■ Task statement
Report all lines in the records that hold the string "resources".
—————
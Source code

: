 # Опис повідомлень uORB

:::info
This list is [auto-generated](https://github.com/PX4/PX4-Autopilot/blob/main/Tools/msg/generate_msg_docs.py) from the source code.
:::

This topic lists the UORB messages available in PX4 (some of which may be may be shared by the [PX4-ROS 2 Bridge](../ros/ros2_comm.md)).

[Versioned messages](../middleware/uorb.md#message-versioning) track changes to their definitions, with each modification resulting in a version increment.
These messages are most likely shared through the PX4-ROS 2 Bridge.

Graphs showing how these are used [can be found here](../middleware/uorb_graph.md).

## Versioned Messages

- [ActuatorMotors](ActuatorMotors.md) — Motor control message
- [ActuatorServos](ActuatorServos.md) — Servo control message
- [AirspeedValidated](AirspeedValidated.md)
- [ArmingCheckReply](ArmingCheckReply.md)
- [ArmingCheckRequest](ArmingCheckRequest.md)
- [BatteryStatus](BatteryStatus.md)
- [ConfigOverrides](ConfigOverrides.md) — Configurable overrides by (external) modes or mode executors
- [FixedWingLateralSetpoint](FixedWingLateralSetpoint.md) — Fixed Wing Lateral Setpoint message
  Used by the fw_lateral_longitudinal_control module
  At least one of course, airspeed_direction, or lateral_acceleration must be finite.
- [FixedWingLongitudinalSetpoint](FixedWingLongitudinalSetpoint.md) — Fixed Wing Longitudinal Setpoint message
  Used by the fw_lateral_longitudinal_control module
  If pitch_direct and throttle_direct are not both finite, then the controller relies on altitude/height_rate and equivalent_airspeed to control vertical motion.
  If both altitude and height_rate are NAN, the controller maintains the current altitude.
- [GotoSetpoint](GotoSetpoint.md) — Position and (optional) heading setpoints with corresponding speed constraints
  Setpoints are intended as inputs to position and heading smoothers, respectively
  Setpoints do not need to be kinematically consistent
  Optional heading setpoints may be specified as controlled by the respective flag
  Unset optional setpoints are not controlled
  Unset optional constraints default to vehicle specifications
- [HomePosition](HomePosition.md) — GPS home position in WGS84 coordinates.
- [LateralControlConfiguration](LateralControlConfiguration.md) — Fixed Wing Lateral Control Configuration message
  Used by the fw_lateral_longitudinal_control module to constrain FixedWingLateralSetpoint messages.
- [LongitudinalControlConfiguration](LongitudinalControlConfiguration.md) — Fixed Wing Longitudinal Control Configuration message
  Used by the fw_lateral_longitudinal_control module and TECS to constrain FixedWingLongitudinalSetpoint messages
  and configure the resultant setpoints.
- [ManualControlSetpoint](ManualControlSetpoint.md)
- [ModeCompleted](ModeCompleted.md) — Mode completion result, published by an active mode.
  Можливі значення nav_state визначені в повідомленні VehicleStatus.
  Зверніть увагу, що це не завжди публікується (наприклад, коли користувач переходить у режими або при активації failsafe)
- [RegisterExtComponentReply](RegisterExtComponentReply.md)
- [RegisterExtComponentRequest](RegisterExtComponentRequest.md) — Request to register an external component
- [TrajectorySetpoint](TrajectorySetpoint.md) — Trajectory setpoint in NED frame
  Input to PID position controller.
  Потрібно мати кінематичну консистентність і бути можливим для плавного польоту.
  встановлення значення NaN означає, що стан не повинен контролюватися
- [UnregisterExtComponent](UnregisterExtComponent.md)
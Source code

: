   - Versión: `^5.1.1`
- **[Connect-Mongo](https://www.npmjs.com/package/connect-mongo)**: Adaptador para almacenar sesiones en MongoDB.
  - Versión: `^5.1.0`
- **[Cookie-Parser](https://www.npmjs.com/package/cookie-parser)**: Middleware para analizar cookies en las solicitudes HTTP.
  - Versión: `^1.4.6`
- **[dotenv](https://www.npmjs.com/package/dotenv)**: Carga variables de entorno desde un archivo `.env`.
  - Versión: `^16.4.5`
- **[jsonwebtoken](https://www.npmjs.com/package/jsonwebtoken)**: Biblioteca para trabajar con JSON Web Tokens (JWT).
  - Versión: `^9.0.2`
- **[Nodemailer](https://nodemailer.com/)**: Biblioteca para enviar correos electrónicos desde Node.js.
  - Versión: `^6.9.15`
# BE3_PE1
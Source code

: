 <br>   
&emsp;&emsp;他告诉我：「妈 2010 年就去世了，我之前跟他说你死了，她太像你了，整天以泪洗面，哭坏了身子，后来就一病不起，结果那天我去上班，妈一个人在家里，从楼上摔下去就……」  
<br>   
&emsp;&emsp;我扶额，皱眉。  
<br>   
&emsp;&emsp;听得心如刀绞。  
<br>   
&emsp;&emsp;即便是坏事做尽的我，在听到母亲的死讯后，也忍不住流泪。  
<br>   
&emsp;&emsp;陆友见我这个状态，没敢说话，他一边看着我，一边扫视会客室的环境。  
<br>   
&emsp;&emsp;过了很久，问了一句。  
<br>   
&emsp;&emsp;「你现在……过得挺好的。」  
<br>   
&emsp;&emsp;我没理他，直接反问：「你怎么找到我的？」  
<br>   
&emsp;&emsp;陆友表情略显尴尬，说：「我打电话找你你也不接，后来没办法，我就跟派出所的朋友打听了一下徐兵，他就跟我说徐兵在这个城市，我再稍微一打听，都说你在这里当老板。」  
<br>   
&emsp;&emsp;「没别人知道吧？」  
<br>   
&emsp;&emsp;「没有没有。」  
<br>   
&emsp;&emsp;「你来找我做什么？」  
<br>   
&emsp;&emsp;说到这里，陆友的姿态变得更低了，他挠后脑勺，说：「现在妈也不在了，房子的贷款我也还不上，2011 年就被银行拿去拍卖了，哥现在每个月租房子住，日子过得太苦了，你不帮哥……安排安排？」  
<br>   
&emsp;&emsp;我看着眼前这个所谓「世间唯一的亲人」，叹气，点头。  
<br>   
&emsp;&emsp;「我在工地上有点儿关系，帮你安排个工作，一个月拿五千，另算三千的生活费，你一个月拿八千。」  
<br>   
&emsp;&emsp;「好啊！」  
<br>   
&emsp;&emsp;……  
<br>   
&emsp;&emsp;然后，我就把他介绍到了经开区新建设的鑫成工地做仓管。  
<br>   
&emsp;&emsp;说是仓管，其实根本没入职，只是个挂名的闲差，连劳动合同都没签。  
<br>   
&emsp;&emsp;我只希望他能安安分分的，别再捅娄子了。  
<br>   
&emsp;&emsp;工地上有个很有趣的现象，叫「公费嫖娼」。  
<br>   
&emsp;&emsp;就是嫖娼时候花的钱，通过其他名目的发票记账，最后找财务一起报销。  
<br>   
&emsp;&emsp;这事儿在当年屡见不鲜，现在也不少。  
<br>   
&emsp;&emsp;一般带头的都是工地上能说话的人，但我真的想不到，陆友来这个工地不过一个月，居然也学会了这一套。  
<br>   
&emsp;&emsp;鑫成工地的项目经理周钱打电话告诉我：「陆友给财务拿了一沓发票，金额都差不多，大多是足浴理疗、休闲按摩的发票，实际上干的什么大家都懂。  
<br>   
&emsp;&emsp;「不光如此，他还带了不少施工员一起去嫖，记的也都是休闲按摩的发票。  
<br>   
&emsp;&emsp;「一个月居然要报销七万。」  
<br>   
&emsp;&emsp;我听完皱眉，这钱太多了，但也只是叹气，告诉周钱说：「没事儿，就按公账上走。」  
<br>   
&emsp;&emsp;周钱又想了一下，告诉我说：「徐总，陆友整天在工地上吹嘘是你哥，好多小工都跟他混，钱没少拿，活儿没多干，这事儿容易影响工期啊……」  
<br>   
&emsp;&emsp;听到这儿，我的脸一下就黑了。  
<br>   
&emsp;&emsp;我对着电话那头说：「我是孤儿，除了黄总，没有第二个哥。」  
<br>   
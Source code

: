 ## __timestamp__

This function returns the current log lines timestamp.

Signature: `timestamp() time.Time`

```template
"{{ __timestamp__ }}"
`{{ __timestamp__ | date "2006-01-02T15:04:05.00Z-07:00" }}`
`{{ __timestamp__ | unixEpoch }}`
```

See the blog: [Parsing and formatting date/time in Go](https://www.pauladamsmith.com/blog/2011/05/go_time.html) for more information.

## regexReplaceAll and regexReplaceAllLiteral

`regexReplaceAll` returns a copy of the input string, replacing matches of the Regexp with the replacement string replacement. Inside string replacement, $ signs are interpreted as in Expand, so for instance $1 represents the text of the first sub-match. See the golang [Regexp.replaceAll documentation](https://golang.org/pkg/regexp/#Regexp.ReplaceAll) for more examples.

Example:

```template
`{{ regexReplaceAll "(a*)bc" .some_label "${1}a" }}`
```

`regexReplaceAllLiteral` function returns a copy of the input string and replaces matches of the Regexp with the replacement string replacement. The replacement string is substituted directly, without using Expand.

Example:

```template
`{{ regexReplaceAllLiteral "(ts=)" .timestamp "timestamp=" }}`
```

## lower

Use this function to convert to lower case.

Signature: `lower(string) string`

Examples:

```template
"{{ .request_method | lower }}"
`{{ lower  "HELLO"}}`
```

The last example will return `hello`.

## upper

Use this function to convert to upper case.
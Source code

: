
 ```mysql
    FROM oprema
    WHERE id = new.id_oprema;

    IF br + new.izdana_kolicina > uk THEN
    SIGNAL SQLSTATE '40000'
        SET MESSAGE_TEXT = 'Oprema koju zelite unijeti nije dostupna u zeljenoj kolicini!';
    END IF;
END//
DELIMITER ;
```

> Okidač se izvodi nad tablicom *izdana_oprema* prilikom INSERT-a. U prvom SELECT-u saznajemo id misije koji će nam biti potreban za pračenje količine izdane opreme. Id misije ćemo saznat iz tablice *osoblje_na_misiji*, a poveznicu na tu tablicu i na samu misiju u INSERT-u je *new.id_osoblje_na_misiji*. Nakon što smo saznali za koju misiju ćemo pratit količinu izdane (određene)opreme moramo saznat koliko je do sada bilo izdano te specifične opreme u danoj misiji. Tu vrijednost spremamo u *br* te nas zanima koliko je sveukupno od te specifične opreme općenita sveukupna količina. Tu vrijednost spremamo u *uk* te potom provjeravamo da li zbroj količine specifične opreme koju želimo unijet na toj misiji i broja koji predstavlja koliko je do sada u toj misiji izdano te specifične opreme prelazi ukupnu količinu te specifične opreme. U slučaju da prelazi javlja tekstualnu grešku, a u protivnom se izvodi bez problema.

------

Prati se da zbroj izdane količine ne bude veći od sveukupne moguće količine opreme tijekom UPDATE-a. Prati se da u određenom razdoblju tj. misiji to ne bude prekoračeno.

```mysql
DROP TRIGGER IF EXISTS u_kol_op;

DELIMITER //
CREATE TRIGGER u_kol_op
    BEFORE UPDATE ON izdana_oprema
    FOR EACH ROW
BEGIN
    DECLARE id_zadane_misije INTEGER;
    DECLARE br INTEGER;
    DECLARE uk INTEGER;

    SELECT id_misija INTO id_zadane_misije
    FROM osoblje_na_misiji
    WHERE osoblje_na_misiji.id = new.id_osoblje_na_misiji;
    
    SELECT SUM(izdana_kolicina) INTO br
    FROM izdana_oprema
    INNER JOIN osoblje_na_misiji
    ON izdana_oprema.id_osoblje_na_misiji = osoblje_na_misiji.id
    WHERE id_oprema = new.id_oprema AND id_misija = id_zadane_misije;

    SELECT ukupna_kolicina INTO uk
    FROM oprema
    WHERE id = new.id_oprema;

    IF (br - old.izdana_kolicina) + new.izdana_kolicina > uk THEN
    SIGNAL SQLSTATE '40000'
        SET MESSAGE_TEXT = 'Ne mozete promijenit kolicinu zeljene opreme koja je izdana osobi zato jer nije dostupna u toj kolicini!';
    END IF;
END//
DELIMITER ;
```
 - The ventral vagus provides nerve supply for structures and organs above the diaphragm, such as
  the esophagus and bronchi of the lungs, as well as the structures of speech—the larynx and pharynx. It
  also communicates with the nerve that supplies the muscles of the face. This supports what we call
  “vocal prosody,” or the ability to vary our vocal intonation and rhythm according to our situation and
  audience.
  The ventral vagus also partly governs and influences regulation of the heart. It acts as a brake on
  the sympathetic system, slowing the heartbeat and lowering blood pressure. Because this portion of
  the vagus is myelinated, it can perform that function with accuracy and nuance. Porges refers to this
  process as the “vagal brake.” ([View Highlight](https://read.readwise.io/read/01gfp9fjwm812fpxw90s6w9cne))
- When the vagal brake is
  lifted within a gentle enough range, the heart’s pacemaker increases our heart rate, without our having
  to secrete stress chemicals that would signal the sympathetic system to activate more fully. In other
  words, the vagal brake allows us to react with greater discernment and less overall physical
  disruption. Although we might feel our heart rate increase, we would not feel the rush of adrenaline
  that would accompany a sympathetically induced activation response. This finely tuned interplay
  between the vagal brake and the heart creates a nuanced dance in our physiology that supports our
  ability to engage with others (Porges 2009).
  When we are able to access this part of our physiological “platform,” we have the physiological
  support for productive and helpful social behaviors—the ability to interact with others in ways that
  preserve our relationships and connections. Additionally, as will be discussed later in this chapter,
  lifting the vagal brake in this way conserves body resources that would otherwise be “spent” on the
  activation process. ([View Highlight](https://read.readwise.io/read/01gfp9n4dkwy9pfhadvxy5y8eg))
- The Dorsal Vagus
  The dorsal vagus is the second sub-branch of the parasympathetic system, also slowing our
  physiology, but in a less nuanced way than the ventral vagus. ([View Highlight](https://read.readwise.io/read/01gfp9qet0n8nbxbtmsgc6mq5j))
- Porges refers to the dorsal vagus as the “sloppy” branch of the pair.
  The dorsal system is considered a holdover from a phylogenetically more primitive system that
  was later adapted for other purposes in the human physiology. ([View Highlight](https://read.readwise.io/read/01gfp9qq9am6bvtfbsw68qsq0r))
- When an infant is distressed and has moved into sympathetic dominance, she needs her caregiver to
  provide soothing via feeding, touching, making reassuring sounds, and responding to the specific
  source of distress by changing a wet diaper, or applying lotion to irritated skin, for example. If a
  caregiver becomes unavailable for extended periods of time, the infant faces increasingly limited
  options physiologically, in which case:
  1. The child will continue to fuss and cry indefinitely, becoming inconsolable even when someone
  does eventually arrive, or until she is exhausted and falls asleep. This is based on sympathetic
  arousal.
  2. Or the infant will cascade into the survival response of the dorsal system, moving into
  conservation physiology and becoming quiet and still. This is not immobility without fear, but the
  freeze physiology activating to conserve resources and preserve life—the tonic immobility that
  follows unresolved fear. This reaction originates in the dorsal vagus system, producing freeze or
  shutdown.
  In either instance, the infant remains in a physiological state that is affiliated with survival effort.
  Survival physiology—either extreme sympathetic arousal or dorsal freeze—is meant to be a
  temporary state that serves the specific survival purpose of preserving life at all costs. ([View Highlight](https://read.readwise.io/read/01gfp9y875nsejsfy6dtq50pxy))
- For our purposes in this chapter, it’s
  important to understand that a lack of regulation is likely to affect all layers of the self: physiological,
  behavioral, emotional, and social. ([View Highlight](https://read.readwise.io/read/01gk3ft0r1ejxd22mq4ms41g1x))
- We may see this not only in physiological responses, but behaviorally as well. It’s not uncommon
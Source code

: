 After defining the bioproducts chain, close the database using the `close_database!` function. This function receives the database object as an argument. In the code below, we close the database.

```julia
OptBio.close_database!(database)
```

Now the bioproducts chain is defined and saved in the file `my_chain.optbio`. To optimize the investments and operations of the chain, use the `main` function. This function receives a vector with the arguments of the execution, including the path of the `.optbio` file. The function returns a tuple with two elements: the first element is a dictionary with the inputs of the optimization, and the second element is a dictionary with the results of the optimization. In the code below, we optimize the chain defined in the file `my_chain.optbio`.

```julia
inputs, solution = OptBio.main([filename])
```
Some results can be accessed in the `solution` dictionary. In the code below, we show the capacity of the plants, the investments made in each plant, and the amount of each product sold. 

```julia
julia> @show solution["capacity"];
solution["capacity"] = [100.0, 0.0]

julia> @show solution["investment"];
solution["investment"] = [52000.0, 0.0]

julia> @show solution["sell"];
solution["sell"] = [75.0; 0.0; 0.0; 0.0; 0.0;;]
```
—————
■ Worked solution
  lifting the vagal brake in this way conserves body resources that would otherwise be “spent” on the
  freeze physiology activating to conserve resources and preserve life—the tonic immobility that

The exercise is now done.